' New iOS and Android Encryption Protections Spark Privacy Debate | MTTLR

New iOS and Android Encryption Protections Spark Privacy Debate

On September 17, Apple updated its privacy policy to reflect privacy enhancements added to its most recent iteration of its iPhone mobile operating system, iOS 8. Notably, the update highlighted iOS 8’s new protection for user phone data: out-of-the-box passcode encryption that the company itself cannot bypass. Similarly, Google recently related to the Washington Post that Google’s latest mobile operating system offering, Android L, would also include default user-end passcode encryption that cannot not be circumvented by Google.

ALCU technologist Christopher Soghoian and Center for Democracy & Technology technologist Joseph Lorenzo Hall applauded the moves to enhance consumer protections in the wake of increased government surveillance stoked by Edward Snowden’s leaks last summer. But not all are pleased with the announcements. Notably, Ronald H. Hosko, President of the Law Enforcement Legal Defense Fund and former Assistant Director of the FBI Criminal Investigative Division, criticized the moves in a recent op-ed as protecting “those who desperately need to be stopped from lawful, authorized, and entirely necessary safety and security efforts.”

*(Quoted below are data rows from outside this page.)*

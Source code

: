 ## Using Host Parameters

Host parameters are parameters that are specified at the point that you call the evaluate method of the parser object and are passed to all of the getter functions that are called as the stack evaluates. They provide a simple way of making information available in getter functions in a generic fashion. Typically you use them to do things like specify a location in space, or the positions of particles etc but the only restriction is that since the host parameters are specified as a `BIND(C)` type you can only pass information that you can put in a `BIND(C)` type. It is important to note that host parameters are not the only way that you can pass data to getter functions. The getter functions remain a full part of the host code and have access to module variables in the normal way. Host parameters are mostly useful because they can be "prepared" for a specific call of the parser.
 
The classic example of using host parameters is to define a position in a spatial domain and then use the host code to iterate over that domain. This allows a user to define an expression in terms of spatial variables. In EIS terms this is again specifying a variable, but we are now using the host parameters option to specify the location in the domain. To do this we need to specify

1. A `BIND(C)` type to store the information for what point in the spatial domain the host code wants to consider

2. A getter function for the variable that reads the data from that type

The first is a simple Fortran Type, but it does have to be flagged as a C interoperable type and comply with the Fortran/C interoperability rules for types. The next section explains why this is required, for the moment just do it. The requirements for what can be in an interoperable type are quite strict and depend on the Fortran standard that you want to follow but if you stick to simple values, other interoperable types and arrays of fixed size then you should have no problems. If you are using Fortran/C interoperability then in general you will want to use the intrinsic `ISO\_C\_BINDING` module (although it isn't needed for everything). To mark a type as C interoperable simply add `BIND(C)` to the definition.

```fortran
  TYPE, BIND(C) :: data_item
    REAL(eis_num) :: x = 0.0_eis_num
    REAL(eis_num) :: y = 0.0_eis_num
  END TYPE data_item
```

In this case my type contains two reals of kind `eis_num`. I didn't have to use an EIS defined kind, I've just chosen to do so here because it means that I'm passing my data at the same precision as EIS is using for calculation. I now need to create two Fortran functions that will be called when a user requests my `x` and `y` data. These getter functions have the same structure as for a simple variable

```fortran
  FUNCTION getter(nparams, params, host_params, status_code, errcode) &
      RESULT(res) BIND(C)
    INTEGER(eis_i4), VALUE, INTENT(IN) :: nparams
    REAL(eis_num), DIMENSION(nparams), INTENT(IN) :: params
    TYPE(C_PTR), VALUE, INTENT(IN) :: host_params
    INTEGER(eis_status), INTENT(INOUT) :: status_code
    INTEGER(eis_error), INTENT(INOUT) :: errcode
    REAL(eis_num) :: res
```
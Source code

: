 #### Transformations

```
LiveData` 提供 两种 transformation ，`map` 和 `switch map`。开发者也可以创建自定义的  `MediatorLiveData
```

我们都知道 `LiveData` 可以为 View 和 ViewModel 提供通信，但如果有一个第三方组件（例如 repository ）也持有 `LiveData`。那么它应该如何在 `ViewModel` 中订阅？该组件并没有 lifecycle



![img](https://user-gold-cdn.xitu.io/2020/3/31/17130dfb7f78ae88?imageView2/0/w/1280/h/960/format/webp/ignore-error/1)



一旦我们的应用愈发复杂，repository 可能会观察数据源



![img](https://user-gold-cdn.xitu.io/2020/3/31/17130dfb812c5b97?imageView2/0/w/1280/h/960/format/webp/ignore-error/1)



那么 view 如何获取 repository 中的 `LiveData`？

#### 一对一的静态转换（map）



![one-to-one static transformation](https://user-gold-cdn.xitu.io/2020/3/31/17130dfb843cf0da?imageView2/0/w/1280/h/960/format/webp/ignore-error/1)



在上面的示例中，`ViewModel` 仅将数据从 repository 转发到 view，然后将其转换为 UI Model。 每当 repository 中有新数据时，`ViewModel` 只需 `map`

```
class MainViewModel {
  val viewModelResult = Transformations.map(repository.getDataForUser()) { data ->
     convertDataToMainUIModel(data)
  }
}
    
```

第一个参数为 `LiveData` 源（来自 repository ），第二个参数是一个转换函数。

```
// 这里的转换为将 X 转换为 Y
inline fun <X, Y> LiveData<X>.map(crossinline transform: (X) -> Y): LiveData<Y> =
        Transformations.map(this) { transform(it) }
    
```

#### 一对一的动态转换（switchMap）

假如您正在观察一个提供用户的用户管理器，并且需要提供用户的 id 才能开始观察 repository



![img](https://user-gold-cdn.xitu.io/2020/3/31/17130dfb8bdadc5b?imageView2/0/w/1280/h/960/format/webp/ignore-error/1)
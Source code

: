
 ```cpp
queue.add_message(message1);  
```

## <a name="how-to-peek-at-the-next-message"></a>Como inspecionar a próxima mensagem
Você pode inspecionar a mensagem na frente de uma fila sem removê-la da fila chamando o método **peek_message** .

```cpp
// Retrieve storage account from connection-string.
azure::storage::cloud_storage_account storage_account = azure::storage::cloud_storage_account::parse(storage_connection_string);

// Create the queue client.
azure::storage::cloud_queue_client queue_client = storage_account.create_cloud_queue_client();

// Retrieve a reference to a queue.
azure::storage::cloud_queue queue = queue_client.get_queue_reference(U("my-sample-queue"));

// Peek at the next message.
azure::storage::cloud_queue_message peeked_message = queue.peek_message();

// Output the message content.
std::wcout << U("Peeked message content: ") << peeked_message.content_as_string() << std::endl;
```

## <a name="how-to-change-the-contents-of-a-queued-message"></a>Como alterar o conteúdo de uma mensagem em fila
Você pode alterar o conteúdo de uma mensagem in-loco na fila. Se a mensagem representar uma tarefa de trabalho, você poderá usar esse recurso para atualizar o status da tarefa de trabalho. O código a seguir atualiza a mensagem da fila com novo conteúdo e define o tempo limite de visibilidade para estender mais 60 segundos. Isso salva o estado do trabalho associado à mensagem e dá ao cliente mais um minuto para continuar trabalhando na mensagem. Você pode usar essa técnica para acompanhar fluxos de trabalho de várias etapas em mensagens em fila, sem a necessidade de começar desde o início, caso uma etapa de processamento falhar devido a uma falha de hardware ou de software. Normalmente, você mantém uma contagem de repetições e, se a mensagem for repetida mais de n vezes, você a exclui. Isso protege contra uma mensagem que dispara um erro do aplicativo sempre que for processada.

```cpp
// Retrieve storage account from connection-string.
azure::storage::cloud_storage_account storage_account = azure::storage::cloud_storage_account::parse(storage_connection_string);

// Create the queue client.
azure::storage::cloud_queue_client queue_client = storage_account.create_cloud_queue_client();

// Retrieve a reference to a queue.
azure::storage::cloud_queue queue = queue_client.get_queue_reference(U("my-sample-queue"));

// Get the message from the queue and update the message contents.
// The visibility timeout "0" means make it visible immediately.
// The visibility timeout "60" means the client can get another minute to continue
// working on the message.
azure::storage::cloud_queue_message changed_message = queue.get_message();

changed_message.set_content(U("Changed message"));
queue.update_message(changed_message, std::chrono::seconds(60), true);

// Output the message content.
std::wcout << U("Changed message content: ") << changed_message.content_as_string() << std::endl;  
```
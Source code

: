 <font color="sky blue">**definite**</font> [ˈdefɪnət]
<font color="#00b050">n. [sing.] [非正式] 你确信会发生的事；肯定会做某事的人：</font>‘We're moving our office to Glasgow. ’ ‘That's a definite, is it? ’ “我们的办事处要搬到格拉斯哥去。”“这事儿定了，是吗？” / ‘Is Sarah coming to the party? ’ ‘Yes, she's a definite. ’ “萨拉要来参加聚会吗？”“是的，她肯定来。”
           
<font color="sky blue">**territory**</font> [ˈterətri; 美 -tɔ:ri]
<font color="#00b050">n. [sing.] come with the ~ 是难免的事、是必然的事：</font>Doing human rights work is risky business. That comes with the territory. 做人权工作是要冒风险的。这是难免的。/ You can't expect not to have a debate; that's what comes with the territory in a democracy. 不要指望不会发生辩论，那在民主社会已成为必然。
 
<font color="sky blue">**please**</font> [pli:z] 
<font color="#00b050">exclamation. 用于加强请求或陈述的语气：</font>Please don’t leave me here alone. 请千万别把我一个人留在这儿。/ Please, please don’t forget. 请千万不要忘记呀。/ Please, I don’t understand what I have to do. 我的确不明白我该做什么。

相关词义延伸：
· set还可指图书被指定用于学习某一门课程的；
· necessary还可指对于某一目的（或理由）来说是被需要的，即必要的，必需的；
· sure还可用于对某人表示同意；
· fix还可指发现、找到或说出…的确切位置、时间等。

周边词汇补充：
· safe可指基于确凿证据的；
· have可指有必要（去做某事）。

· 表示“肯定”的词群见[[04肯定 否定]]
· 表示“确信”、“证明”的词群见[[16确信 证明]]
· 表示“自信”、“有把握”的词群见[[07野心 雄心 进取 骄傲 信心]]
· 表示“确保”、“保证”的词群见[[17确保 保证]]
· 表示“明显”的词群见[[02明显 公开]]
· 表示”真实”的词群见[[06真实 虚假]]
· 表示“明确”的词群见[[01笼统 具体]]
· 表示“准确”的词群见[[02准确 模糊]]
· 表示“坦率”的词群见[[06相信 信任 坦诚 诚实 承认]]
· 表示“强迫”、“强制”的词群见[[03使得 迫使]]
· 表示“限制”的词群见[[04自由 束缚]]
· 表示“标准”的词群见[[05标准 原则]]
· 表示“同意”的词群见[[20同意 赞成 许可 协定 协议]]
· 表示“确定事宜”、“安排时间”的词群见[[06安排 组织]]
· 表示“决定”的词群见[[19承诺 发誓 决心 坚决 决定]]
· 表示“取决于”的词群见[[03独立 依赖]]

Hosko’s point indicates a possible shift in the legal landscape of digital privacy rights. In its recent Riley v. California opinion, the Supreme Court weighed in on the digital privacy debate, holding that authorities generally may not search digital information on a cell phone seized from an individual without a warrant. However, even upon obtaining a warrant for user data, police now face an additional difficulty, as they can no longer can lean on Google or Apple to procure this data. As Apple itself pointed out in its revamped privacy policy, with the addition of these new encryption protections, “…it’s not technically feasible for us to respond to government warrants for the extraction of this data from devices in their possession running iOS 8.” The fact that Apple and Google together control about 95% of the U.S. smartphone operating system market only underscores the impact of these new policies. As Google and Apple customers update their devices to the latest versions of the companies’ operating systems, chances will be increasingly high that authorities will only encounter criminals with these new encryption tools enabled on their devices.

One Forbes blogger has rightly pointed out that this only recasts the legal issue onto Fifth Amendment self-incrimination grounds. If the contents of a phone cannot be unencrypted by Apple and Google themselves, law enforcement must instead seek to compel defendants themselves to decrypt and hand over their user data. The Electronic Frontier Foundation (EFF), however, maintains that a court order to decrypt personal data for law enforcement violates the Fifth Amendment right protecting against self-incrimination. Specifically, the EFF argues that the act of producing encrypted personal data qualifies as privileged testimony under the Fifth Amendment. Many federal courts agree, with both a Colorado Federal District Court and the Eleventh Circuit having held recently that the act of decryption and production of contents of computers sufficiently implicates Fifth Amendment privilege.

The question then turns on the application of the “foregone conclusion” doctrine to this type of user data. The doctrine essentially considers acts of production of decrypted phone contents not subject to Fifth Amendment protection if it can be shown with reasonable particularity that, at the time authorities seek to compel the production, they already know of the incriminating contents of the phone, thereby making any testimonial aspect a foregone conclusion. The trick for authorities, of course, will now be building a case to show with reasonable particularity that they already know of the incriminating contents of an encrypted phone. This may be no easy feat, if the Eleventh Circuit’s application of the doctrine is any indicator — absent an admission by a defendant that a phone contains incriminating data, “[i]t is not enough for the Government to argue that the encrypted drives are capable of storing vast amounts of data, some of which may be incriminating.” As such, only time will tell how Google and Apple’s new encryption policies limit the capacity of law enforcement to conduct investigations.